I’m working on a longer piece about this for TNR, but since Matt Bai addressed it today, I’ll go ahead and state the semi-obvious: no, if Mitt Romney loses on November 7, Republicans will not conduct the kind of “struggle for the soul of the party” that Democrats regularly hold after a big defeat. Sure, they’ll question Mitt’s suitability, and second-guess his strategy and tactics. There will be a lot of talk about how hard it is to beat an incumbent president, and even more talk about Obama’s diabolical powers over the media and minority voters.
If there is any ideological self-questioning at all, it will be that the ongoing march towards rigid conservative ideological conformity in the GOP didn’t go far enough to prevent the nomination of damaged goods like Romney, and/or to rein him in and dominate his campaign. Perhaps Republicans will entertain another ten or fifteen minutes of attention for heretical voices like Reihen Salam or David Frum or Jon Huntsman (just as they did after 2008), but that’s about it. Why am I so sure about that? Well, if they weren’t inclined to reconsider an endless march to the right after the last presidential election, they certainly won’t with the Great Triumph of 2010 as a fresh memory, and with the juicy prospect of a six-year midterm just ahead.

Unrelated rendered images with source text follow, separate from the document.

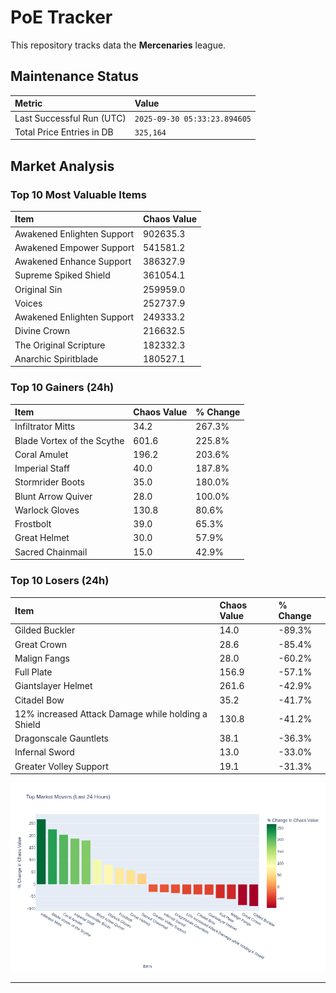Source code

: # PoE Tracker

This repository tracks data the **Mercenaries** league.

## Maintenance Status

<!-- START_MAINTENANCE -->
| Metric | Value |
|:---|:---|
| Last Successful Run (UTC) | `2025-09-30 05:33:23.894605` |
| Total Price Entries in DB | `325,164` |

<!-- END_MAINTENANCE -->

## Market Analysis

<!-- START_ANALYSIS -->
### Top 10 Most Valuable Items
| Item | Chaos Value |
| :--- | :--- |
| Awakened Enlighten Support | 902635.3 |
| Awakened Empower Support | 541581.2 |
| Awakened Enhance Support | 386327.9 |
| Supreme Spiked Shield | 361054.1 |
| Original Sin | 259959.0 |
| Voices | 252737.9 |
| Awakened Enlighten Support | 249333.2 |
| Divine Crown | 216632.5 |
| The Original Scripture | 182332.3 |
| Anarchic Spiritblade | 180527.1 |

### Top 10 Gainers (24h)
| Item | Chaos Value | % Change |
| :--- | :--- | :--- |
| Infiltrator Mitts | 34.2 | 267.3% |
| Blade Vortex of the Scythe | 601.6 | 225.8% |
| Coral Amulet | 196.2 | 203.6% |
| Imperial Staff | 40.0 | 187.8% |
| Stormrider Boots | 35.0 | 180.0% |
| Blunt Arrow Quiver | 28.0 | 100.0% |
| Warlock Gloves | 130.8 | 80.6% |
| Frostbolt | 39.0 | 65.3% |
| Great Helmet | 30.0 | 57.9% |
| Sacred Chainmail | 15.0 | 42.9% |

### Top 10 Losers (24h)
| Item | Chaos Value | % Change |
| :--- | :--- | :--- |
| Gilded Buckler | 14.0 | -89.3% |
| Great Crown | 28.6 | -85.4% |
| Malign Fangs | 28.0 | -60.2% |
| Full Plate | 156.9 | -57.1% |
| Giantslayer Helmet | 261.6 | -42.9% |
| Citadel Bow | 35.2 | -41.7% |
| 12% increased Attack Damage while holding a Shield | 130.8 | -41.2% |
| Dragonscale Gauntlets | 38.1 | -36.3% |
| Infernal Sword | 13.0 | -33.0% |
| Greater Volley Support | 19.1 | -31.3% |


![Market Movers Chart](charts/market_movers.png)
<!-- END_ANALYSIS -->

---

But there is a second, and more important reason. In case folks haven’t noticed, the import of the advent of “constitutional conservatism” and its continued ascendency is that the Right and the GOP are in the process of chaining themselves to a permanent, immutable vision of governance that for many adherents is quite literally a divine gift to the Founders and the entire purpose of America. You don’t “rethink” this birthright, or debate it. And the usual search of political parties for “new ideas” is a bit irrelevant. Yeah, you may argue about how rapidly it must be implemented, and how to market it as a good thing to segments of the electorate it might normally horrify, but particularly given the reigning belief of so many conservatives that trimming and compromise are political losers, all the arrows are pointing towards “full speed ahead,” even in the wake of another defeat.
And so, the post-election debate in the event of an Obama win will be, as Bait predicts, all about the messengers, not the message:
[T]he attention will instantly shift toward the new generation of potential messengers: Paul Ryan and Marco Rubio, Chris Christie and Bobby Jindal. And there will immediately be, as there was on Romney, enormous pressure to soothe and placate the activist base before making a bid to redefine conservatism for the broad center of the electorate.
And that’s if there’s any perceived need to “redefine conservatism” to begin with, which I doubt.
Now Democrats, on the other hand, are virtually guaranteed a “struggle for the soul of the party” win or lose–a debate that has been largely suspended in the emergency conditions of the last three years. But that’s a subject for another day.